Sebelum berinteraksi dengan Al-Qur’an, kita hendaknya bersungguh-sungguh membersihkan hati; selain dengan husnun niyyah, hati pun harus dibersihkan dari kotoran-kotoran yang menempel padanya. Diantaranya adalah kesombongan, yakni merasa diri hebat sehingga menolak kebenaran dan meremehkan orang lain.
Rasulullah shallallahu ‘alaihi wa sallam bersabda,
الْكِبْرُ بَطَرُ الْحَقِّ وَغَمْطُ النَّاسِ
“Sombong adalah menolak kebenaran dan meremehkan orang lain.“ (HR. Muslim)
Kotoran hati yang lainnya adalah dosa dan maksiat, maka bersihkanlah dengan memperbanyak istighfar. Rasulullah shallallahu ‘alaihi wa sallam bersabda,
إِنَّ العَبْدَ إِذَا أَخْطَأَ خَطِيئَةً نُكِتَتْ فِي قَلْبِهِ نُكْتَةٌ سَوْدَاءُ ، فَإِذَا هُوَ نَزَعَ وَاسْتَغْفَرَ وَتَابَ سُقِلَ قَلْبُهُ ، وَإِنْ عَادَ زِيدَ فِيهَا حَتَّى تَعْلُوَ قَلْبَهُ ، وَهُوَ الرَّانُ الَّذِي ذَكَرَ اللَّهُ ” كَلَّا بَلْ رَانَ عَلَى قُلُوبِهِمْ مَا كَانُوا يَكْسِبُونَ”
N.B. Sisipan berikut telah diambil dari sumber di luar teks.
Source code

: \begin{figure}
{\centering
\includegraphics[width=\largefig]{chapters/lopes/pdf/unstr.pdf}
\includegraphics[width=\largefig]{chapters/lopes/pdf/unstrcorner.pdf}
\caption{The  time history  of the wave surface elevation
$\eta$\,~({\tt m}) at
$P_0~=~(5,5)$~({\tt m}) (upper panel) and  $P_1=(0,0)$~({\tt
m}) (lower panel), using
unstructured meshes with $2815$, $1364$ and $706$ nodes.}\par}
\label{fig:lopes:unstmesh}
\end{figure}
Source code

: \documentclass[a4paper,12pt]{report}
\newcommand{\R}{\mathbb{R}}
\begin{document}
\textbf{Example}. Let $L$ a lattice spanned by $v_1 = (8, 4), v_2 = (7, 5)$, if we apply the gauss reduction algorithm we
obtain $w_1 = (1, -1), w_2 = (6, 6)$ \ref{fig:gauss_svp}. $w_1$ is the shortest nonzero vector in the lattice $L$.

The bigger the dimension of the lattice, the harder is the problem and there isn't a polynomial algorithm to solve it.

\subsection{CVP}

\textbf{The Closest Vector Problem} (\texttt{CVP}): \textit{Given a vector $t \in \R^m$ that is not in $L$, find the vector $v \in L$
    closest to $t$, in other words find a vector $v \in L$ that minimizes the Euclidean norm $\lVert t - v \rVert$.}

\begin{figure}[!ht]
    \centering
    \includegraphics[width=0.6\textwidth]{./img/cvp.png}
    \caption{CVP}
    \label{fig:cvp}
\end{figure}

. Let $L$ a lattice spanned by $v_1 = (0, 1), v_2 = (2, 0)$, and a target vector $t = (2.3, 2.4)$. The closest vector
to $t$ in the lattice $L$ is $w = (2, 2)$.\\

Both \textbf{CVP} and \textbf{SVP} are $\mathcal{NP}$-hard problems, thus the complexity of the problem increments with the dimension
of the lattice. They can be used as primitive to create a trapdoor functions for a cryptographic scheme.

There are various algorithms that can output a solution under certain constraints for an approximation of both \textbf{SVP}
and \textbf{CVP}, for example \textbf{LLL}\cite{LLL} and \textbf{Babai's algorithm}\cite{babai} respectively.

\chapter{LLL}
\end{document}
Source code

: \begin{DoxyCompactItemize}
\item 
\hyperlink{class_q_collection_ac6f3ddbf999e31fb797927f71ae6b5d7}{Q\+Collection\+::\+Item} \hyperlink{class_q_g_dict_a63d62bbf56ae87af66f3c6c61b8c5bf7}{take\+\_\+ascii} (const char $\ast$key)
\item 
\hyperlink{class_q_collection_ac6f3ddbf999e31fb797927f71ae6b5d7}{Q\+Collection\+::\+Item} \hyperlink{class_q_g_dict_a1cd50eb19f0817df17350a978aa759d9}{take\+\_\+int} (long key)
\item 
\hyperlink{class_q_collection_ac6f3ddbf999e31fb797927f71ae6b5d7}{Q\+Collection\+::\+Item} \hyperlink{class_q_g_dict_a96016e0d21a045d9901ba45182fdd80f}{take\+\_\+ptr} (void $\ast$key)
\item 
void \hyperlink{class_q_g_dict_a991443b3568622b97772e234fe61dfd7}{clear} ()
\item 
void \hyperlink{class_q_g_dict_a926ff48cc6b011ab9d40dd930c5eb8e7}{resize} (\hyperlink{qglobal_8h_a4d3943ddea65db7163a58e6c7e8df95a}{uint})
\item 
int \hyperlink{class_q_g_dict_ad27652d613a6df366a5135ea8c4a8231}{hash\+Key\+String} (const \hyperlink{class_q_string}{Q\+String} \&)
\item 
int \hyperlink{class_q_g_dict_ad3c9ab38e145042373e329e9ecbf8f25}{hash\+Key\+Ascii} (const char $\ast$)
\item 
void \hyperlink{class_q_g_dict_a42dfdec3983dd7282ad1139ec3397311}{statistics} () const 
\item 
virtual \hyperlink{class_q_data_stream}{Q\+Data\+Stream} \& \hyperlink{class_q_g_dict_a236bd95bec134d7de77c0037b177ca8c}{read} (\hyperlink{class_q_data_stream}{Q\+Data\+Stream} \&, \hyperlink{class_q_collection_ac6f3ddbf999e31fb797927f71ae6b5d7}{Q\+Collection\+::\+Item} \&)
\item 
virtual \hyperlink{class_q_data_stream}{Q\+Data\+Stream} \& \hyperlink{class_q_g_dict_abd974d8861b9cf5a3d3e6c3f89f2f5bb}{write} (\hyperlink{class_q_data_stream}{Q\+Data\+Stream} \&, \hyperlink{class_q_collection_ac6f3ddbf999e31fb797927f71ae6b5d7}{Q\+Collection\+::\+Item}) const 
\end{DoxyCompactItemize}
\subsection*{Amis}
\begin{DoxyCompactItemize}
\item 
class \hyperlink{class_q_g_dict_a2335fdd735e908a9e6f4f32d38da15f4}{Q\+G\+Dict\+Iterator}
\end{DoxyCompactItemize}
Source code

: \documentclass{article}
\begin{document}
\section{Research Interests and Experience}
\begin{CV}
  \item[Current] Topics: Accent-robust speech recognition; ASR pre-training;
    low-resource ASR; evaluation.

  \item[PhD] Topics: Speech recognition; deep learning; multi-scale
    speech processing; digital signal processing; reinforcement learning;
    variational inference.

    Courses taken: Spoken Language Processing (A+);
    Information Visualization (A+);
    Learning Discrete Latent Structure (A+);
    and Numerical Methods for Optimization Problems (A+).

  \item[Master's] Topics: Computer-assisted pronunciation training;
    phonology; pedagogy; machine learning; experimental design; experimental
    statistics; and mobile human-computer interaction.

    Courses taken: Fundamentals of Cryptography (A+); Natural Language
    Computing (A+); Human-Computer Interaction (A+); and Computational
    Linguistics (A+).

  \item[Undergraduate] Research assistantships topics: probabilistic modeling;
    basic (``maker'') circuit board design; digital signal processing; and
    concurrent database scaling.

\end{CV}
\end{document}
”Sesungguhnya seorang hamba jika ia melakukan kesalahan, maka akan tercemari hatinya dengan satu bercak hitam. Jika ia menghentikan kesalahannya dan beristighfar (memohon ampun) serta bertaubat, maka hatinya menjadi bersih lagi. Jika ia melakukan kesalahan lagi, dan menambahnya maka hatinya lama-kelamaan akan menjadi hitam pekat. Inilah maksud dari ”al-Raan” (penutup hati) yang disebut Allah dalam firman-Nya: ”Sekali-kali tidak (demikian), sebenarnya apa yang selalu mereka usahakan itu menutupi hati mereka.” [Al-Muthoffifin: 14] ” (Hadist Riwayat Tirmidzi (No : 3334) dan Ahmad ( 2/ 297 ). Berkata Tirmidzi : “Ini adalah hadist Hasan Shahih).
Sedangkan membersihkan jasad diantaranya dengan bersiwak. Rasulullah shallallahu ‘alaihi wa sallam bersabda,
إِنَّ أَفْوَاهَكُمْ طُرُقٌ لِلْقُرْآنِ، فَطَيِّبُوهَا بِالسِّوَاكِ
“Sesungguhnya mulut-mulut kalian adalah jalan bagi Al Qur`an, maka harumkanlah dengan bersiwak.” (Sunan Ibnu Majah, no.291)
Selain membersihkan mulut dengan bersiwak, maka badan, pakaian dan tempat membaca al-Qur’an pun hendaknya benar-benar bersih dan suci.
Saat kita menyentuh mushaf, disunnahkan dalam kondisi berwudhu.
عَنْ أَبِى بَكْرِ بْنِ مُحَمَّدِ بْنِ عَمْرِو بْنِ حَزْمٍ عَنْ أَبِيهِ عَنْ جَدِّهِ أَنَّ رَسُولَ اللَّهِ -صلى الله عليه وسلم- كَتَبَ إِلَى أَهْلِ الْيَمَنِ كِتَابًا فَكَانَ فِيهِ لاَ يَمَسُّ الْقُرْآنَ إِلاَّ طَاهِرٌ
Dari Abu Bakr bin Muhammad bin ‘Amr bin Hazm dari ayahnya dari kakeknya, sesungguhnya Rasulullah shallallahu ‘alaihi wa sallam pernah menulis surat untuk penduduk Yaman yang isinya, “Tidak boleh menyentuh Al-Qur’an melainkan orang yang suci”. (HR. Daruquthni no. 449. Hadits ini dinilai shahih oleh Syaikh Al-Albani dalam Al-Irwa’ no. 122).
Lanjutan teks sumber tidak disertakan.